To open short positions on GBP/USD, you need the following:
Sellers fight back as they can, but having missed the monthly maximum, things can go out of the ordinary. Therefore, bears need to consider how to defend the resistance at 1.1884 – a test that can occur at any minute – especially given the recent bull market. Only the formation of a false breakdown at 1.1884 will signal the opening of short positions against the trend, pushing the pound back to 1.1811 – the support formed in the first half of the day. A breakthrough and a reverse test from the bottom up of 1.1811 and strong US data indicating the growth of the American economy, as well as hawkish calls from representatives of the Federal Reserve System – all this will give an entry point in the expectation of a return to 1.1740, where the moving averages are playing on the side of the bulls. The farthest target will be the 1.1677 area, where I recommend fixing the profits. A test of this area will negate all bullish prospects for the pound. With the option of an upward movement of GBP/USD and the absence of bears at 1.1884, the bulls will continue to return to the market with the expectation of a new wave of growth and the continuation of the upward trend. This will push GBP/USD to the area of 1.1925. Only a false breakout on this level will provide an entry point into short positions to move down. In case of a lack of activity, I advise you to sell GBP/USD immediately at 1.1972, counting on the pair's rebounding down by 30-35 points within a day.

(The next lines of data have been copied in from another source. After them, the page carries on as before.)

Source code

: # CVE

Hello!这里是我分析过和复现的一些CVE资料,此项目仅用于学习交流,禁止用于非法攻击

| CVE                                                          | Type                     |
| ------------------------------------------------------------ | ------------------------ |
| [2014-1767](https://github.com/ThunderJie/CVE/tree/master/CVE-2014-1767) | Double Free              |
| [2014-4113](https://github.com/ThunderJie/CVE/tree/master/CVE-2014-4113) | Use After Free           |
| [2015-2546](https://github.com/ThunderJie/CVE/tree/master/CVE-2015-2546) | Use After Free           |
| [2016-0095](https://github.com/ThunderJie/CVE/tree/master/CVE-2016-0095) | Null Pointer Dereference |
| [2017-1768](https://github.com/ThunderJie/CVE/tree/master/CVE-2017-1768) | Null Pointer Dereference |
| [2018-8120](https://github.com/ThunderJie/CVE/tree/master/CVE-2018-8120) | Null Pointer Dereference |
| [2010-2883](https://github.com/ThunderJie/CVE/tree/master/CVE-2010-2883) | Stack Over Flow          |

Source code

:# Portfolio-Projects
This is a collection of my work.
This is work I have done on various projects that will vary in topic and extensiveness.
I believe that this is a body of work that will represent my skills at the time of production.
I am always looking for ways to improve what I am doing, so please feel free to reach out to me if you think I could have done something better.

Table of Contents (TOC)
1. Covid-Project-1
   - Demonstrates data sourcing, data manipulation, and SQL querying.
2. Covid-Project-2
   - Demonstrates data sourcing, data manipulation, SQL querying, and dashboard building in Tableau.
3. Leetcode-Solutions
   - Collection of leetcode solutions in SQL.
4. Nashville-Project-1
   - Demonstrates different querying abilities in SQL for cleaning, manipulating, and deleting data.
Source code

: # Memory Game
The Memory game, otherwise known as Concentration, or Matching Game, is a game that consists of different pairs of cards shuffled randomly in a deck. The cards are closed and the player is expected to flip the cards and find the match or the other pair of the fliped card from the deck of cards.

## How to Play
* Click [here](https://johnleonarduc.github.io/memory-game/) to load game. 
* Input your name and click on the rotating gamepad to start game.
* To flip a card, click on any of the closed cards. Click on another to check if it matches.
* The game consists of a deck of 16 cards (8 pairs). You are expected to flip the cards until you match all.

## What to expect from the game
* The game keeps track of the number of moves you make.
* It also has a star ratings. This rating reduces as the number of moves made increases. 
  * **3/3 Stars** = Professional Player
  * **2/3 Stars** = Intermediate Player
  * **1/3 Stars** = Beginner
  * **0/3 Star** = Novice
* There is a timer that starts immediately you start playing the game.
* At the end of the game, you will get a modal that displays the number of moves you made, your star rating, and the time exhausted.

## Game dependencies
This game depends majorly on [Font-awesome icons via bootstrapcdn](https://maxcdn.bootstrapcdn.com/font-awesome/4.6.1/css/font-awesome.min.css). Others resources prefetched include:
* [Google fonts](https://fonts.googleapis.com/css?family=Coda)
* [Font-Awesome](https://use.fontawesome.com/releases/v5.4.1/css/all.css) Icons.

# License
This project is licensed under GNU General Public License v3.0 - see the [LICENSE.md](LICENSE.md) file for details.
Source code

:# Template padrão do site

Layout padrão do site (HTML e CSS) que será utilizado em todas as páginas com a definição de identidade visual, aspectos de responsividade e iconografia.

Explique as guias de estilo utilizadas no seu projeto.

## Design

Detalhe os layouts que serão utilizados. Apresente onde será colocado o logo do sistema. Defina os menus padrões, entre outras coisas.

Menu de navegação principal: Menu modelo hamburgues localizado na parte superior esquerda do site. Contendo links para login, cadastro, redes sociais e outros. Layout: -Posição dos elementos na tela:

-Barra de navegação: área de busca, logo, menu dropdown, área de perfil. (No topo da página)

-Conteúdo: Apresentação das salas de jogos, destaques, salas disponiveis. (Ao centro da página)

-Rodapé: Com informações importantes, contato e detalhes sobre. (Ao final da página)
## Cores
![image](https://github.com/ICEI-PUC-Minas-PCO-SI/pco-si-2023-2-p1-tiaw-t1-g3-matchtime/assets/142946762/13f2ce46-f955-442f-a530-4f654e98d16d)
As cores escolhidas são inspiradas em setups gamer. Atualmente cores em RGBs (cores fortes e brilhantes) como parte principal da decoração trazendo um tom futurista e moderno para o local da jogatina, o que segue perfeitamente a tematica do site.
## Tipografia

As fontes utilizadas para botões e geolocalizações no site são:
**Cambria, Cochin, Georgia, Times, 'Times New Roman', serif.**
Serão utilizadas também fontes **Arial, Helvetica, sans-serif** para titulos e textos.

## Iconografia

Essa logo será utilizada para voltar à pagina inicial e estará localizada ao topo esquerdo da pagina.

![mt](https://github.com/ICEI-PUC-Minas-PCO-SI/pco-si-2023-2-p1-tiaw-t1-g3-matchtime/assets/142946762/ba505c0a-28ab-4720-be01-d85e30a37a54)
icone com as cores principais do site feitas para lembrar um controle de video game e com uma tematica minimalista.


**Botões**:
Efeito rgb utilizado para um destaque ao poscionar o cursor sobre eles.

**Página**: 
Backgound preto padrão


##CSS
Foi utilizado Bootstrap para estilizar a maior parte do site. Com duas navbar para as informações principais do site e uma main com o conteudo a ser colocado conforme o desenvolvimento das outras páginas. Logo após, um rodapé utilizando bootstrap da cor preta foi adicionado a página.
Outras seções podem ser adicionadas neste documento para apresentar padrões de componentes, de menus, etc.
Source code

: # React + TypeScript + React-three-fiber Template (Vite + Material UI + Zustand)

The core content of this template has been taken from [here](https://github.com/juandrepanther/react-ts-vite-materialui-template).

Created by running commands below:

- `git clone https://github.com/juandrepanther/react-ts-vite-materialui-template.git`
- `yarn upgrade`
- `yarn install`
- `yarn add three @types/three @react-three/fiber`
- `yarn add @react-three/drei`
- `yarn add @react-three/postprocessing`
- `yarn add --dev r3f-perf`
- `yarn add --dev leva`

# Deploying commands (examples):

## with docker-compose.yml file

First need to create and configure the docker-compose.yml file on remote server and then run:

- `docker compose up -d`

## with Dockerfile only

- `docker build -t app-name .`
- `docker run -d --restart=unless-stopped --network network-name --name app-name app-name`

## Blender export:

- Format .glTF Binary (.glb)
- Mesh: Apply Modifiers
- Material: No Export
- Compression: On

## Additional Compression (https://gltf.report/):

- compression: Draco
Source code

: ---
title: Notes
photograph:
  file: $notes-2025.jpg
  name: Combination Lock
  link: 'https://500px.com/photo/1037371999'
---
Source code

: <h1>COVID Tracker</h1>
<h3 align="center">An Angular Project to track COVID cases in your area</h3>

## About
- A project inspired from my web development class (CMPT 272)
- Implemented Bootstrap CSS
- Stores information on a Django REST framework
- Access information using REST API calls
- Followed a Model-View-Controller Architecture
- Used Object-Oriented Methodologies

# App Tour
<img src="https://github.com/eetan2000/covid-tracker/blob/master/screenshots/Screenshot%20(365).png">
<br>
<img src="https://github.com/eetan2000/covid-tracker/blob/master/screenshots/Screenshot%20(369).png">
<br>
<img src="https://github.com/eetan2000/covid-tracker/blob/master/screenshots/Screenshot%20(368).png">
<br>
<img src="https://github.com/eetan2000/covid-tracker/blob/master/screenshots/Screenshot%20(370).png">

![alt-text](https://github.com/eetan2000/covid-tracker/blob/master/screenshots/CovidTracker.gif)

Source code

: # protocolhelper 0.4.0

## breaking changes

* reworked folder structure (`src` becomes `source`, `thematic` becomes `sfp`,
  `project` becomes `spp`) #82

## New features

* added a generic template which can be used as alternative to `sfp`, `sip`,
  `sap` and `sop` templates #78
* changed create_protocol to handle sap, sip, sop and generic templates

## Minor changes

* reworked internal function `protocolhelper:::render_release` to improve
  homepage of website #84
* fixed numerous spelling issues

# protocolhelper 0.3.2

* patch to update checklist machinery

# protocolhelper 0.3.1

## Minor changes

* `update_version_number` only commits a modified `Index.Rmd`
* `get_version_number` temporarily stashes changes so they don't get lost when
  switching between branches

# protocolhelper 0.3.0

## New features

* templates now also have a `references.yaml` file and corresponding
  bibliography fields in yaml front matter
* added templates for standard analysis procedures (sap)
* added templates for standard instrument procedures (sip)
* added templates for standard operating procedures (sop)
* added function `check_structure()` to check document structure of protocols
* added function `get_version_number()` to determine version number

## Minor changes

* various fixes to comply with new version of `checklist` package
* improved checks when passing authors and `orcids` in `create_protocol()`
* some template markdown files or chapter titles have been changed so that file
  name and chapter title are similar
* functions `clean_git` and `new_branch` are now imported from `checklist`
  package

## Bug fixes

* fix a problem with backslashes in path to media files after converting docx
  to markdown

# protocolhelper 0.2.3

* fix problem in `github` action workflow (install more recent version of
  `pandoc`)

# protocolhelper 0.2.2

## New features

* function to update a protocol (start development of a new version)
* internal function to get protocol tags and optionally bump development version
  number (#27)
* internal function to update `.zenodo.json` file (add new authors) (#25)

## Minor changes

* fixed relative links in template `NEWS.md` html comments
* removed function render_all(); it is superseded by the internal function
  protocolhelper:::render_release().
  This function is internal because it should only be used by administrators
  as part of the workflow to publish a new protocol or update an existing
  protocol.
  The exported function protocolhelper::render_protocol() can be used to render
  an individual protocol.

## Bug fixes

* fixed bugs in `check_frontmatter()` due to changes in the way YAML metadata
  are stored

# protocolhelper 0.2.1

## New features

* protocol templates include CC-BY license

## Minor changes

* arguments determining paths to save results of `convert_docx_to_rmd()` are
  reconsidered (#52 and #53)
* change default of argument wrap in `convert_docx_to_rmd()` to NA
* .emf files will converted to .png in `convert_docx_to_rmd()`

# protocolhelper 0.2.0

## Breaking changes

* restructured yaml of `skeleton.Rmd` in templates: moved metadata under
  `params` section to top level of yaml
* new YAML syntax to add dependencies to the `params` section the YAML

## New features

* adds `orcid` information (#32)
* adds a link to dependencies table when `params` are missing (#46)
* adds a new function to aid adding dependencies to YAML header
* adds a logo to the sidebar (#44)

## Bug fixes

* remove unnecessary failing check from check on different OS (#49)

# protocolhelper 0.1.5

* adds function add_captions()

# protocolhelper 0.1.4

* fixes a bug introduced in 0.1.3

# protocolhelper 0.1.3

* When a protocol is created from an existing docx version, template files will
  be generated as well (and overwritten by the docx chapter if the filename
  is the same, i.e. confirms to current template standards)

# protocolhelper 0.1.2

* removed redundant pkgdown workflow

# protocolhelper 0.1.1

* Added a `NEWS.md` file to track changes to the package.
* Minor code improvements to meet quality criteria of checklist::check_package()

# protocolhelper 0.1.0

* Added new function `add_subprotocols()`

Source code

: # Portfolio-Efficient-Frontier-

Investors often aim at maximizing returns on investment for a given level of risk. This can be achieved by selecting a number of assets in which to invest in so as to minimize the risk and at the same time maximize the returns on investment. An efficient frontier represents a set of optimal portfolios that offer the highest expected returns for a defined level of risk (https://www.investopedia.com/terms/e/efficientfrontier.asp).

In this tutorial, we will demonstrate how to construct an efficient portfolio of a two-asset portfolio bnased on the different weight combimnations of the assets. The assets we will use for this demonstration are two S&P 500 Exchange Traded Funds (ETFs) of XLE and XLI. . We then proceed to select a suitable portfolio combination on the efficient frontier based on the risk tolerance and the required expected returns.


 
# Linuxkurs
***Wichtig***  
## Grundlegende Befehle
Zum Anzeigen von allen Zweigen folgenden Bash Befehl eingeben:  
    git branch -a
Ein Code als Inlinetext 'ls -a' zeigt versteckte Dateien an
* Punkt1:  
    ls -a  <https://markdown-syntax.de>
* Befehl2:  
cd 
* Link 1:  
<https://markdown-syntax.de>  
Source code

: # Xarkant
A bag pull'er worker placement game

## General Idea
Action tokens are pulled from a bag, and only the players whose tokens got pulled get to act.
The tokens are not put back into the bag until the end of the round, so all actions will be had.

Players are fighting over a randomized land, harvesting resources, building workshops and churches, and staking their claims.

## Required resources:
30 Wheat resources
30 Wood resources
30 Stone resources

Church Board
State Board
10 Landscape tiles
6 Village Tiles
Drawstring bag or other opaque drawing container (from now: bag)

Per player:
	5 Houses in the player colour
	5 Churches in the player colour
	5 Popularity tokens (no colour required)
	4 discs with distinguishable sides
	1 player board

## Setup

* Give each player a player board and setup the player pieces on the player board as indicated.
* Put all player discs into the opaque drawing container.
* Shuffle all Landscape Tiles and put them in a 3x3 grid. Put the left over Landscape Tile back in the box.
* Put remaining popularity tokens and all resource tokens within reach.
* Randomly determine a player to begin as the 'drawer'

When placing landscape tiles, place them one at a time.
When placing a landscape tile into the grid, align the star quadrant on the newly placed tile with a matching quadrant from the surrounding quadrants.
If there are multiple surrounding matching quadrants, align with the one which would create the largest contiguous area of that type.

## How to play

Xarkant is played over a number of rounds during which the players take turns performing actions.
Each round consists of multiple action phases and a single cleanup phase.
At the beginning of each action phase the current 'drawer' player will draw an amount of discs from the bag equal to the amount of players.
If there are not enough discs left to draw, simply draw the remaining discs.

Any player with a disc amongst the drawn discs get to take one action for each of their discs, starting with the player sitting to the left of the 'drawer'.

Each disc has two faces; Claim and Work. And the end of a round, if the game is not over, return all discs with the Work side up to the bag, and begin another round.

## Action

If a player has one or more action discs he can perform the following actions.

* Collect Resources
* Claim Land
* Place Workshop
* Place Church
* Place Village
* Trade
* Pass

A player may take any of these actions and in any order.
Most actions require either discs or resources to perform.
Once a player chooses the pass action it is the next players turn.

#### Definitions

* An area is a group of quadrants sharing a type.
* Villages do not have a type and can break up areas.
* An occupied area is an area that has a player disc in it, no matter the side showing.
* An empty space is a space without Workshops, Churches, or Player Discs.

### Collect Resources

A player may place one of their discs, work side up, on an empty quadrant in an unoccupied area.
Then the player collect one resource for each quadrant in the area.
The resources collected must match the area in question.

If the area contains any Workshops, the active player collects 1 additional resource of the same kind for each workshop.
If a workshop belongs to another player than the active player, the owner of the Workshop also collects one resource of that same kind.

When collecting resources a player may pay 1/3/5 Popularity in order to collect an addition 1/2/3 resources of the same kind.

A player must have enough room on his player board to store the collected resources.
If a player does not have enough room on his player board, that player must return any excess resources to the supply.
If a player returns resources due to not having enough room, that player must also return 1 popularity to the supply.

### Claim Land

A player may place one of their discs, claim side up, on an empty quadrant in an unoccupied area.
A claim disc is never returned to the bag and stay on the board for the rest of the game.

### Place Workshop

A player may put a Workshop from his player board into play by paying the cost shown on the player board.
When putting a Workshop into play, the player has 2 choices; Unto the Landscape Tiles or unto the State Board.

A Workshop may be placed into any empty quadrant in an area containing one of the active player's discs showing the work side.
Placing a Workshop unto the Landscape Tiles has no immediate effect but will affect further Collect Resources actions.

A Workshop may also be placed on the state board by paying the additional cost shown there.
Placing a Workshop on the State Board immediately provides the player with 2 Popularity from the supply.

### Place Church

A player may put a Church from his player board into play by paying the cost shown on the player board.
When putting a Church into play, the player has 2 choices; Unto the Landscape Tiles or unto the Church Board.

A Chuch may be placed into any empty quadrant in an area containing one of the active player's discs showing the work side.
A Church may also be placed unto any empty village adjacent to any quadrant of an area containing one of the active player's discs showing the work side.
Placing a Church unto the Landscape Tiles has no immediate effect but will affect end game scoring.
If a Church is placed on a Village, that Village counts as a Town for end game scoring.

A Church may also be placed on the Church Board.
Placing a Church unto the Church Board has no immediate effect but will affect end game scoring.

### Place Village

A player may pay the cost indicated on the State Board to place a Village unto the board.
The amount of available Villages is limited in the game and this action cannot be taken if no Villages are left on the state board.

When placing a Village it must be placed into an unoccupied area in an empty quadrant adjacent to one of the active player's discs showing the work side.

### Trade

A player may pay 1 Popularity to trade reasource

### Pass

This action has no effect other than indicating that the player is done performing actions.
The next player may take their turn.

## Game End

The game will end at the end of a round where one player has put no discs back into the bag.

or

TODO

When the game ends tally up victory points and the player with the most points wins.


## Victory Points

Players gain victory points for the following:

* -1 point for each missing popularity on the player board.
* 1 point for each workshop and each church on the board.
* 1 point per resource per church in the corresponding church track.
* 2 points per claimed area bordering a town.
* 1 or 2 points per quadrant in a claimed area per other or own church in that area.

The COT report (Commitment of Traders) for November 8 recorded a reduction in short positions and an increase in long ones. The results of the meeting of the Bank of England influenced the balance of power: even though the regulator does not plan to pursue a super–aggressive policy further, the demand for a cheap pound remains, as it enjoys support against the background of news that inflation in the United States turned out to be less than economists predicted, but how long will it help bulls stay at highs - big question. Problems in the UK economy and recent GDP data have confirmed this and continue to pressure the government and the Bank of England, slowing down the economy even more with its rate hikes. In the near future, reports on the labor market will be released, and if we see serious negative changes there, the British pound may react with a strong fall. The latest COT report indicates that long non-commercial positions increased by 1,651 to 36,630. In contrast, short non-commercial positions decreased by 3,450 to 76,365, which led to a further decrease in the negative value of the non-commercial net position to -39,735 versus -44,836 a week earlier. The weekly closing price increased to 1.1549 from 1.1499.Signals of indicators:
Moving Averages
Trading is conducted above the 30 and 50-day moving averages, which indicates further growth of the pound.
Note: The author considers the period and prices of moving averages on the hourly chart H1 and differs from the general definition of the classic daily moving averages on the daily chart D1.
Bollinger Bands
In case of a decline, the lower limit of the indicator, around 1.1695, will act as support.
Description of indicators
- Moving average (moving average determines the current trend by smoothing out volatility and noise). Period 50. The graph is marked in yellow.
- Moving average (moving average determines the current trend by smoothing out volatility and noise). Period 30. The graph is marked in green.
- MACD indicator (Moving Average Convergence / Divergence - moving average convergence/divergence) Fast EMA period 12. Slow EMA period 26. SMA period 9
- Bollinger Bands (Bollinger Bands). Period 20
- Non-profit speculative traders, such as individual traders, hedge funds, and large institutions, use the futures market for speculative purposes and to meet certain requirements.
- Long non-commercial positions represent the total long open position of non-commercial traders.
- Short non-commercial positions represent the total short open position of non-commercial traders.
- Total non-commercial net position is the difference between the short and long positions of non-commercial traders.